## WHAT THE TASK REQUIRES
Set down, please, exactly the lines below that run from the line with "- [x] Save video" to the line with "- [ ] enusre", both lines included.

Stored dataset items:
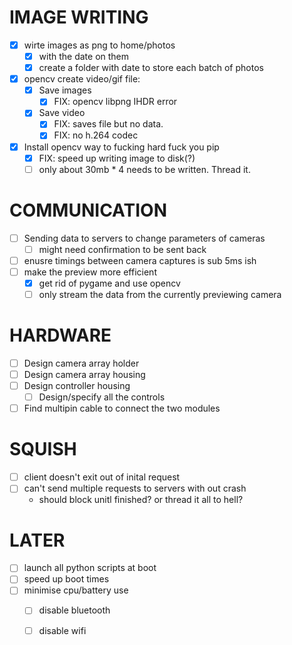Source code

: 
# IMAGE WRITING
- [x] wirte images as png to home/photos
  - [x] with the date on them
  - [x] create a folder with date to store each batch of photos
- [x] opencv create video/gif file:
  - [x] Save images
    - [x] FIX: opencv libpng IHDR error
  - [x] Save video 
    - [x] FIX: saves file but no data.
    - [x] FIX: no h.264 codec
- [x] Install opencv way to fucking hard fuck you pip
  - [x] FIX: speed up writing image to disk(?)
  - [ ] only about 30mb * 4 needs to be written. Thread it. 

# COMMUNICATION 
- [ ] Sending data to servers to change parameters of cameras 
  - [ ] might need confirmation to be sent back
- [ ] enusre timings between camera captures is sub 5ms ish
- [ ] make the preview more efficient 
  - [x] get rid of pygame and use opencv
  - [ ] only stream the data from the currently previewing camera 

# HARDWARE
- [ ] Design camera array holder
- [ ] Design camera array housing
- [ ] Design controller housing
  - [ ] Design/specify all the controls
- [ ] Find multipin cable to connect the two modules

# SQUISH
- [ ] client doesn't exit out of inital request
- [ ] can't send multiple requests to servers with out crash 
  - should block unitl finished? or thread it all to hell?

# LATER
- [ ] launch all python scripts at boot
- [ ] speed up boot times
- [ ] minimise cpu/battery use
  - [ ] disable bluetooth
  - [ ] disable wifi

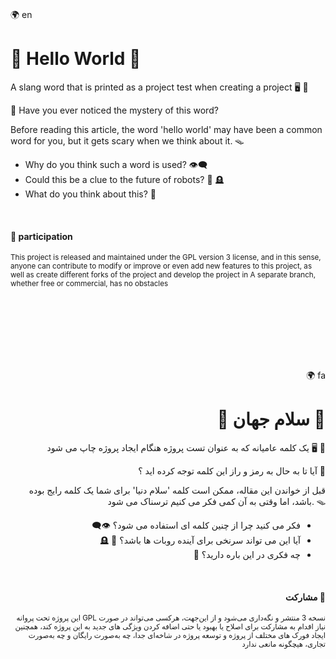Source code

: <div><br>
  <div align="left">
    <p><span>🌍 en<span></p>
    <h1>📛 Hello World 📛</h1>
    <p>A slang word that is printed as a project test when creating a project 🖥️ 📗</p>
    <p>🔮 Have you ever noticed the mystery of this word? </p>
    <p>Before reading this article, the word 'hello world' may have been a common word for you, but it gets scary when we think about it. 🪤</p>
    <ul>
      <li>Why do you think such a word is used? 👁️‍🗨️</li>
      <li>Could this be a clue to the future of robots? 🤖 🪦 </li>
      <li>What do you think about this? 💭</li>
    </ul><br>
    <h4>🤝 participation</h4>
      <p><sub>This project is released and maintained under the GPL version 3 license, and in this sense, anyone can contribute to modify or improve or even add new features to this project, as well as create different forks of the project and develop the project in A separate branch, whether free or commercial, has no obstacles</sub></p>
  </div>
  <br><br><br><br><br><br>
  <div align="right">
    <p><span>🌍 fa<span></p>
    <h1>📛 سلام جهان 📛</h1>
    <p>یک کلمه عامیانه که به عنوان تست پروژه هنگام ایجاد پروژه چاپ می شود 🖥️ 📗</p>
    <p>آیا تا به حال به رمز و راز این کلمه توجه کرده اید ؟ 🔮</p>
    <p>قبل از خواندن این مقاله، ممکن است کلمه 'سلام دنیا' برای شما یک کلمه رایج بوده باشد، اما وقتی به آن کمی فکر می کنیم ترسناک می شود. 🪤</p>
    <ul dir="rtl">
      <li>فکر می کنید چرا از چنین کلمه ای استفاده می شود؟ 👁️‍🗨️</li>
      <li>آیا این می تواند سرنخی برای آینده روبات ها باشد؟ 🤖 🪦</li>
      <li>چه فکری در این باره دارید؟ 💭 </li>
    </ul><br>
    <h4 dir="rtl">🤝 مشارکت</h4>
    <p><sub>این پروژه تحت پروانه GPL نسخه 3 منتشر و نگه‌داری می‌شود و از این‌جهت، هرکسی می‌تواند در صورت نیاز اقدام به مشارکت برای اصلاح یا بهبود یا حتی اضافه کردن ویژگی های جدید به این پروژه کند، همچنین ایجاد فورک های مختلف از پروژه و توسعه پروژه در شاخه‌ای جدا، چه به‌صورت رایگان و چه به‌صورت تجاری، هیچگونه مانعی ندارد</sub></p>
  </div>
</div>
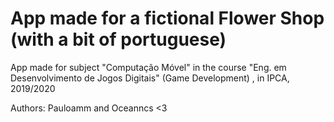 # App made for a fictional Flower Shop (with a bit of portuguese)
 App made for subject "Computação Móvel" in the course "Eng. em Desenvolvimento de Jogos Digitais" (Game Development) , in IPCA, 2019/2020
 
 Authors: Pauloamm and Oceanncs <3 
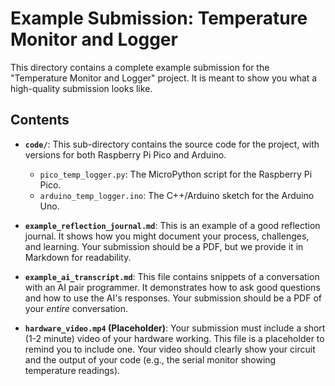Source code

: # Example Submission: Temperature Monitor and Logger

This directory contains a complete example submission for the "Temperature Monitor and Logger" project. It is meant to show you what a high-quality submission looks like.

## Contents

- **`code/`**: This sub-directory contains the source code for the project, with versions for both Raspberry Pi Pico and Arduino.
    - `pico_temp_logger.py`: The MicroPython script for the Raspberry Pi Pico.
    - `arduino_temp_logger.ino`: The C++/Arduino sketch for the Arduino Uno.

- **`example_reflection_journal.md`**: This is an example of a good reflection journal. It shows how you might document your process, challenges, and learning. Your submission should be a PDF, but we provide it in Markdown for readability.

- **`example_ai_transcript.md`**: This file contains snippets of a conversation with an AI pair programmer. It demonstrates how to ask good questions and how to use the AI's responses. Your submission should be a PDF of your *entire* conversation.

- **`hardware_video.mp4` (Placeholder)**: Your submission must include a short (1-2 minute) video of your hardware working. This file is a placeholder to remind you to include one. Your video should clearly show your circuit and the output of your code (e.g., the serial monitor showing temperature readings).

## TASK ANSWER
  - [x] Save video 
    - [x] FIX: saves file but no data.
    - [x] FIX: no h.264 codec
- [x] Install opencv way to fucking hard fuck you pip
  - [x] FIX: speed up writing image to disk(?)
  - [ ] only about 30mb * 4 needs to be written. Thread it. 

# COMMUNICATION 
- [ ] Sending data to servers to change parameters of cameras 
  - [ ] might need confirmation to be sent back
- [ ] enusre timings between camera captures is sub 5ms ish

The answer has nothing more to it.